*** Input material ***
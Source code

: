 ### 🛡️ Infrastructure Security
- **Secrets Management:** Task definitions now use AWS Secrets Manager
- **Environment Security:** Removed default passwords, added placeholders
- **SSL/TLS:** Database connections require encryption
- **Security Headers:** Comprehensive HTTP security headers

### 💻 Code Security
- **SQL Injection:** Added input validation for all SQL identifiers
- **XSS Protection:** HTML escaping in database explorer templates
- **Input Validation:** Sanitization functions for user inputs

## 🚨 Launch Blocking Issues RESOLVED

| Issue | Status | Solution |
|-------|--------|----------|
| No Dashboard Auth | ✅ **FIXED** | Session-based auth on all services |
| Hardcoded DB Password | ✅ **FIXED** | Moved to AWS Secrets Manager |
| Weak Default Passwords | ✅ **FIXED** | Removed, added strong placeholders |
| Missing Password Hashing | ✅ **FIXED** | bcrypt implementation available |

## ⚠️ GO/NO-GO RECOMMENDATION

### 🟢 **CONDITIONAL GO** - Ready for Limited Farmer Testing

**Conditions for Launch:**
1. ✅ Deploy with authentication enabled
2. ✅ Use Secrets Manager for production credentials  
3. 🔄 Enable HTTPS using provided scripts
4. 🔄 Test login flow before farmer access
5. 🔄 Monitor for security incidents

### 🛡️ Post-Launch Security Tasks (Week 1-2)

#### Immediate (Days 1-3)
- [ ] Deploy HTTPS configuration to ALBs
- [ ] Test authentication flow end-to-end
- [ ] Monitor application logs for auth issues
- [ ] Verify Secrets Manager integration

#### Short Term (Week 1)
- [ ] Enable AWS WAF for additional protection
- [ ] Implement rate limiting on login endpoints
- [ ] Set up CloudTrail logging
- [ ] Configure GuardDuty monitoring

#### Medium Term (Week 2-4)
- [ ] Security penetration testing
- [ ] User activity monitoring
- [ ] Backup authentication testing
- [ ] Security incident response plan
*** End of Input material ***
▸ Problem statement
Your task is to transcribe exactly the lines from the one with "- [ ] Deploy HTTPS configuration to ALBs" through the end of the data, both included, and nothing besides.

▸ Result
- [ ] Deploy HTTPS configuration to ALBs
- [ ] Test authentication flow end-to-end
- [ ] Monitor application logs for auth issues
- [ ] Verify Secrets Manager integration

#### Short Term (Week 1)
- [ ] Enable AWS WAF for additional protection
- [ ] Implement rate limiting on login endpoints
- [ ] Set up CloudTrail logging
- [ ] Configure GuardDuty monitoring

#### Medium Term (Week 2-4)
- [ ] Security penetration testing
- [ ] User activity monitoring
- [ ] Backup authentication testing
- [ ] Security incident response plan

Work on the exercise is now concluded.